[[ Input records, beginning ]]
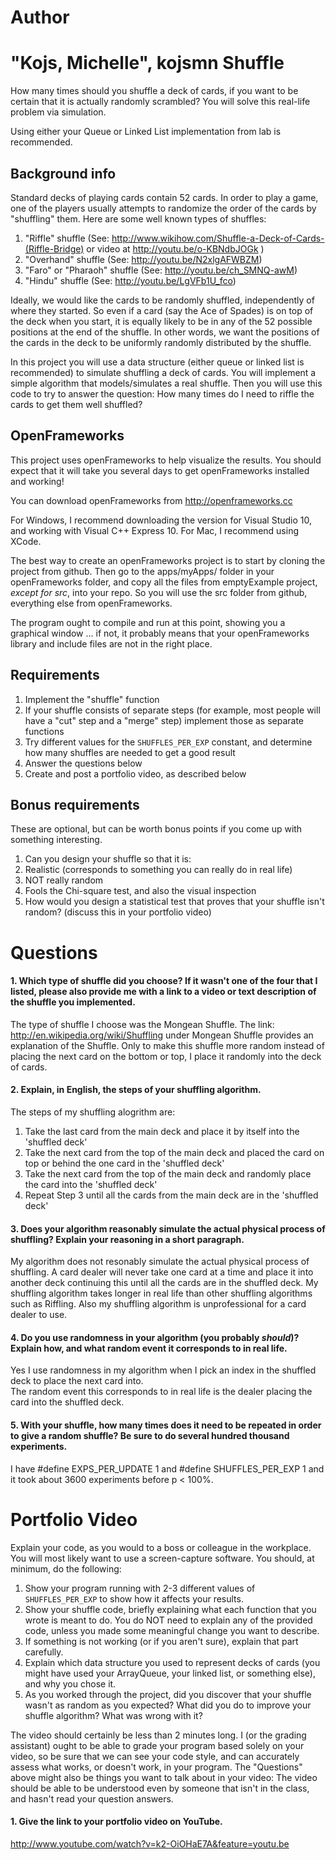 Author
==========
"Kojs, Michelle", kojsmn
Shuffle
=======

How many times should you shuffle a deck of cards, if you want to be certain that it is actually randomly scrambled? You will solve this real-life problem via simulation. 

Using either your Queue or Linked List implementation from lab is recommended.

Background info
---------------

Standard decks of playing cards contain 52 cards. In order to play a game, one of the players usually attempts to randomize the order of the cards by "shuffling" them. Here are some well known types of shuffles:

1. "Riffle" shuffle (See: http://www.wikihow.com/Shuffle-a-Deck-of-Cards-(Riffle-Bridge) or video at http://youtu.be/o-KBNdbJOGk )
2. "Overhand" shuffle (See: http://youtu.be/N2xlgAFWBZM)
3. "Faro" or "Pharaoh" shuffle (See: http://youtu.be/ch_SMNQ-awM)
4. "Hindu" shuffle (See: http://youtu.be/LgVFb1U_fco)

Ideally, we would like the cards to be randomly shuffled, independently of where they started. So even if a card (say the Ace of Spades) is on top of the deck when you start, it is equally likely to be in any of the 52 possible positions at the end of the shuffle. In other words, we want the positions of the cards in the deck to be uniformly randomly distributed by the shuffle.

In this project you will use a data structure (either queue or linked list is recommended) to simulate shuffling a deck of cards. You will implement a simple algorithm that models/simulates a real shuffle. Then you will use this code to try to answer the question: How many times do I need to riffle the cards to get them well shuffled?

OpenFrameworks
--------------

This project uses openFrameworks to help visualize the results. You should expect that it will take you several days to get openFrameworks installed and working!

You can download openFrameworks from http://openframeworks.cc

For Windows, I recommend downloading the version for Visual Studio 10, and working with Visual C++ Express 10. For Mac, I recommend using XCode.

The best way to create an openFrameworks project is to start by cloning the project from github. Then go to the apps/myApps/ folder in your openFrameworks folder, and copy all the files from emptyExample project, *except for src*, into your repo. So you will use the src folder from github, everything else from openFrameworks.

The program ought to compile and run at this point, showing you a graphical window ... if not, it probably means that your openFrameworks library and include files are not in the right place. 

Requirements
------------

1. Implement the "shuffle" function
2. If your shuffle consists of separate steps (for example, most people will have a "cut" step and a "merge" step) implement those as separate functions
3. Try different values for the `SHUFFLES_PER_EXP` constant, and determine how many shuffles are needed to get a good result
4. Answer the questions below
5. Create and post a portfolio video, as described below

Bonus requirements
--------
These are optional, but can be worth bonus points if you come up with something interesting.

1. Can you design your shuffle so that it is:
 1. Realistic (corresponds to something you can really do in real life)
 2. NOT really random
 3. Fools the Chi-square test, and also the visual inspection
2. How would you design a statistical test that proves that your shuffle isn't random? (discuss this in your portfolio video)

Questions
=========

#### 1. Which type of shuffle did you choose? If it wasn't one of the four that I listed, please also provide me with a link to a video or text description of the shuffle you implemented.

The type of shuffle I choose was the Mongean Shuffle.
The link: http://en.wikipedia.org/wiki/Shuffling under Mongean Shuffle provides an explanation of the Shuffle.
Only to make this shuffle more random instead of placing the next card on the bottom or top, I place it randomly into the deck of cards.


#### 2. Explain, in English, the steps of your shuffling algorithm.
The steps of my shuffling alogrithm are:
1. Take the last card from the main deck and place it by itself into the 'shuffled deck'
2. Take the next card from the top of the main deck and placed the card on top or behind the one card in the 'shuffled deck'
3. Take the next card from the top of the main deck and randomly place the card into the 'shuffled deck'
4. Repeat Step 3 until all the cards from the main deck are in the 'shuffled deck'

#### 3. Does your algorithm reasonably simulate the actual physical process of shuffling? Explain your reasoning in a short paragraph.
My algorithm does not resonably simulate the actual physical process of shuffling. A card dealer will never take one card at a time and place it into another deck continuing this until all the cards are in the shuffled deck. My shuffling algorithm takes longer in real life than other shuffling algorithms such as Riffling. Also my shuffling algorithm is unprofessional for a card dealer to use.

#### 4. Do you use randomness in your algorithm (you probably *should*)? Explain how, and what random event it corresponds to in real life.
Yes I use randomness in my algorithm when I pick an index in the shuffled deck to place the next card into.  
The random event this corresponds to in real life is the dealer placing the card into the shuffled deck.

#### 5. With your shuffle, how many times does it need to be repeated in order to give a random shuffle? Be sure to do several hundred thousand experiments.

I have #define EXPS_PER_UPDATE 1 and #define SHUFFLES_PER_EXP 1 and it took about 3600 experiments before p < 100%.


Portfolio Video
=========

Explain your code, as you would to a boss or colleague in the workplace. You will most likely want to use a screen-capture software. You should, at minimum, do the following:

1. Show your program running with 2-3 different values of `SHUFFLES_PER_EXP` to show how it affects your results.
2. Show your shuffle code, briefly explaining what each function that you wrote is meant to do. You do NOT need to explain any of the provided code, unless you made some meaningful change you want to describe.
3. If something is not working (or if you aren't sure), explain that part carefully.
4. Explain which data structure you used to represent decks of cards (you might have used your ArrayQueue, your linked list, or something else), and why you chose it.
5. As you worked through the project, did you discover that your shuffle wasn't as random as you expected? What did you do to improve your shuffle algorithm? What was wrong with it?

The video should certainly be less than 2 minutes long. I (or the grading assistant) ought to be able to grade your program based solely on your video, so be sure that we can see your code style, and can accurately assess what works, or doesn't work, in your program. The "Questions" above might also be things you want to talk about in your video: The video should be able to be understood even by someone that isn't in the class, and hasn't read your question answers.

#### 1. Give the link to your portfolio video on YouTube.

http://www.youtube.com/watch?v=k2-OiOHaE7A&feature=youtu.be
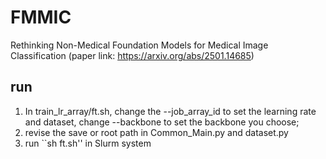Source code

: # FMMIC
Rethinking Non-Medical Foundation Models for Medical Image Classification (paper link: https://arxiv.org/abs/2501.14685)


## run
1. In train_lr_array/ft.sh, change the --job_array_id to set the learning rate and dataset, change --backbone to set the backbone you choose;
2. revise the save or root path in Common_Main.py and dataset.py
3. run ``sh ft.sh'' in Slurm system
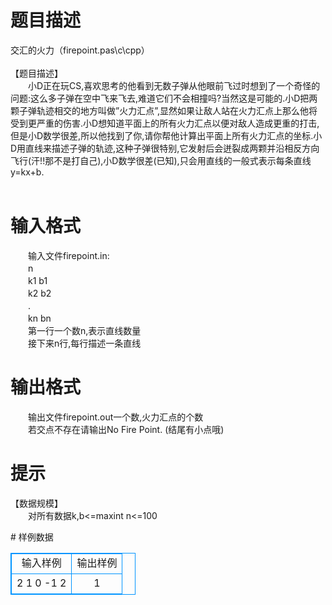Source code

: # 

 
 # 题目描述 
<p>
交汇的火力（firepoint.pas\c\cpp）<br><br>【题目描述】<br>　　小D正在玩CS,喜欢思考的他看到无数子弹从他眼前飞过时想到了一个奇怪的问题:这么多子弹在空中飞来飞去,难道它们不会相撞吗?当然这是可能的.小D把两颗子弹轨迹相交的地方叫做”火力汇点”,显然如果让敌人站在火力汇点上那么他将受到更严重的伤害.小D想知道平面上的所有火力汇点以便对敌人造成更重的打击,但是小D数学很差,所以他找到了你,请你帮他计算出平面上所有火力汇点的坐标.小D用直线来描述子弹的轨迹,这种子弹很特别,它发射后会迸裂成两颗并沿相反方向飞行(汗!!那不是打自己),小D数学很差(已知),只会用直线的一般式表示每条直线y=kx+b.<br><br></p> 

 
 # 输入格式 
<p>
　　输入文件firepoint.in:<br>　　n<br>　　k1 b1<br>　　k2 b2<br>　　.<br>　　kn bn<br>　　第一行一个数n,表示直线数量<br>　　接下来n行,每行描述一条直线<br></p> 

 
 # 输出格式 
<p>
　　输出文件firepoint.out一个数,火力汇点的个数<br>　　若交点不存在请输出No Fire Point. (结尾有小点哦)<br></p> 

 
 # 提示 
<p>
【数据规模】<br>　　对所有数据k,b<=maxint      n<=100<br></p> 
# 样例数据
<style>
        table,table tr th, table tr td { border:1px solid #0094ff; }
        table { width: 200px; min-height: 25px; line-height: 25px; text-align: center; border-collapse: collapse;}   
    </style>
<table>
	<tr>
		<td>输入样例</td>
		<td>输出样例</td>
	</tr>
<tr><td>2
1 0
-1 2
</td><td>1</td></tr></table>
[[ Input records, end ]]
Exercise directions >>
The material is to be reproduced verbatim, and no picture may appear in the copy.

Output for this task >>
 Author
==========
"Kojs, Michelle", kojsmn
Shuffle
=======

How many times should you shuffle a deck of cards, if you want to be certain that it is actually randomly scrambled? You will solve this real-life problem via simulation. 

Using either your Queue or Linked List implementation from lab is recommended.

Background info
---------------

Standard decks of playing cards contain 52 cards. In order to play a game, one of the players usually attempts to randomize the order of the cards by "shuffling" them. Here are some well known types of shuffles:

1. "Riffle" shuffle (See: http://www.wikihow.com/Shuffle-a-Deck-of-Cards-(Riffle-Bridge) or video at http://youtu.be/o-KBNdbJOGk )
2. "Overhand" shuffle (See: http://youtu.be/N2xlgAFWBZM)
3. "Faro" or "Pharaoh" shuffle (See: http://youtu.be/ch_SMNQ-awM)
4. "Hindu" shuffle (See: http://youtu.be/LgVFb1U_fco)

Ideally, we would like the cards to be randomly shuffled, independently of where they started. So even if a card (say the Ace of Spades) is on top of the deck when you start, it is equally likely to be in any of the 52 possible positions at the end of the shuffle. In other words, we want the positions of the cards in the deck to be uniformly randomly distributed by the shuffle.

In this project you will use a data structure (either queue or linked list is recommended) to simulate shuffling a deck of cards. You will implement a simple algorithm that models/simulates a real shuffle. Then you will use this code to try to answer the question: How many times do I need to riffle the cards to get them well shuffled?

OpenFrameworks
--------------

This project uses openFrameworks to help visualize the results. You should expect that it will take you several days to get openFrameworks installed and working!

You can download openFrameworks from http://openframeworks.cc

For Windows, I recommend downloading the version for Visual Studio 10, and working with Visual C++ Express 10. For Mac, I recommend using XCode.

The best way to create an openFrameworks project is to start by cloning the project from github. Then go to the apps/myApps/ folder in your openFrameworks folder, and copy all the files from emptyExample project, *except for src*, into your repo. So you will use the src folder from github, everything else from openFrameworks.

The program ought to compile and run at this point, showing you a graphical window ... if not, it probably means that your openFrameworks library and include files are not in the right place. 

Requirements
------------

1. Implement the "shuffle" function
2. If your shuffle consists of separate steps (for example, most people will have a "cut" step and a "merge" step) implement those as separate functions
3. Try different values for the `SHUFFLES_PER_EXP` constant, and determine how many shuffles are needed to get a good result
4. Answer the questions below
5. Create and post a portfolio video, as described below

Bonus requirements
--------
These are optional, but can be worth bonus points if you come up with something interesting.

1. Can you design your shuffle so that it is:
 1. Realistic (corresponds to something you can really do in real life)
 2. NOT really random
 3. Fools the Chi-square test, and also the visual inspection
2. How would you design a statistical test that proves that your shuffle isn't random? (discuss this in your portfolio video)

Questions
=========

#### 1. Which type of shuffle did you choose? If it wasn't one of the four that I listed, please also provide me with a link to a video or text description of the shuffle you implemented.

The type of shuffle I choose was the Mongean Shuffle.
The link: http://en.wikipedia.org/wiki/Shuffling under Mongean Shuffle provides an explanation of the Shuffle.
Only to make this shuffle more random instead of placing the next card on the bottom or top, I place it randomly into the deck of cards.


#### 2. Explain, in English, the steps of your shuffling algorithm.
The steps of my shuffling alogrithm are:
1. Take the last card from the main deck and place it by itself into the 'shuffled deck'
2. Take the next card from the top of the main deck and placed the card on top or behind the one card in the 'shuffled deck'
3. Take the next card from the top of the main deck and randomly place the card into the 'shuffled deck'
4. Repeat Step 3 until all the cards from the main deck are in the 'shuffled deck'

#### 3. Does your algorithm reasonably simulate the actual physical process of shuffling? Explain your reasoning in a short paragraph.
My algorithm does not resonably simulate the actual physical process of shuffling. A card dealer will never take one card at a time and place it into another deck continuing this until all the cards are in the shuffled deck. My shuffling algorithm takes longer in real life than other shuffling algorithms such as Riffling. Also my shuffling algorithm is unprofessional for a card dealer to use.

#### 4. Do you use randomness in your algorithm (you probably *should*)? Explain how, and what random event it corresponds to in real life.
Yes I use randomness in my algorithm when I pick an index in the shuffled deck to place the next card into.  
The random event this corresponds to in real life is the dealer placing the card into the shuffled deck.

#### 5. With your shuffle, how many times does it need to be repeated in order to give a random shuffle? Be sure to do several hundred thousand experiments.

I have #define EXPS_PER_UPDATE 1 and #define SHUFFLES_PER_EXP 1 and it took about 3600 experiments before p < 100%.


Portfolio Video
=========

Explain your code, as you would to a boss or colleague in the workplace. You will most likely want to use a screen-capture software. You should, at minimum, do the following:

1. Show your program running with 2-3 different values of `SHUFFLES_PER_EXP` to show how it affects your results.
2. Show your shuffle code, briefly explaining what each function that you wrote is meant to do. You do NOT need to explain any of the provided code, unless you made some meaningful change you want to describe.
3. If something is not working (or if you aren't sure), explain that part carefully.
4. Explain which data structure you used to represent decks of cards (you might have used your ArrayQueue, your linked list, or something else), and why you chose it.
5. As you worked through the project, did you discover that your shuffle wasn't as random as you expected? What did you do to improve your shuffle algorithm? What was wrong with it?

The video should certainly be less than 2 minutes long. I (or the grading assistant) ought to be able to grade your program based solely on your video, so be sure that we can see your code style, and can accurately assess what works, or doesn't work, in your program. The "Questions" above might also be things you want to talk about in your video: The video should be able to be understood even by someone that isn't in the class, and hasn't read your question answers.

#### 1. Give the link to your portfolio video on YouTube.

http://www.youtube.com/watch?v=k2-OiOHaE7A&feature=youtu.be
Source code

: # FMMIC
Rethinking Non-Medical Foundation Models for Medical Image Classification (paper link: https://arxiv.org/abs/2501.14685)


## run
1. In train_lr_array/ft.sh, change the --job_array_id to set the learning rate and dataset, change --backbone to set the backbone you choose;
2. revise the save or root path in Common_Main.py and dataset.py
3. run ``sh ft.sh'' in Slurm system
Source code

: # 

 
 # 题目描述 
<p>
交汇的火力（firepoint.pas\c\cpp）<br><br>【题目描述】<br>　　小D正在玩CS,喜欢思考的他看到无数子弹从他眼前飞过时想到了一个奇怪的问题:这么多子弹在空中飞来飞去,难道它们不会相撞吗?当然这是可能的.小D把两颗子弹轨迹相交的地方叫做”火力汇点”,显然如果让敌人站在火力汇点上那么他将受到更严重的伤害.小D想知道平面上的所有火力汇点以便对敌人造成更重的打击,但是小D数学很差,所以他找到了你,请你帮他计算出平面上所有火力汇点的坐标.小D用直线来描述子弹的轨迹,这种子弹很特别,它发射后会迸裂成两颗并沿相反方向飞行(汗!!那不是打自己),小D数学很差(已知),只会用直线的一般式表示每条直线y=kx+b.<br><br></p> 

 
 # 输入格式 
<p>
　　输入文件firepoint.in:<br>　　n<br>　　k1 b1<br>　　k2 b2<br>　　.<br>　　kn bn<br>　　第一行一个数n,表示直线数量<br>　　接下来n行,每行描述一条直线<br></p> 

 
 # 输出格式 
<p>
　　输出文件firepoint.out一个数,火力汇点的个数<br>　　若交点不存在请输出No Fire Point. (结尾有小点哦)<br></p> 

 
 # 提示 
<p>
【数据规模】<br>　　对所有数据k,b<=maxint      n<=100<br></p> 
# 样例数据
<style>
        table,table tr th, table tr td { border:1px solid #0094ff; }
        table { width: 200px; min-height: 25px; line-height: 25px; text-align: center; border-collapse: collapse;}   
    </style>
<table>
	<tr>
		<td>输入样例</td>
		<td>输出样例</td>
	</tr>
<tr><td>2
1 0
-1 2
</td><td>1</td></tr></table>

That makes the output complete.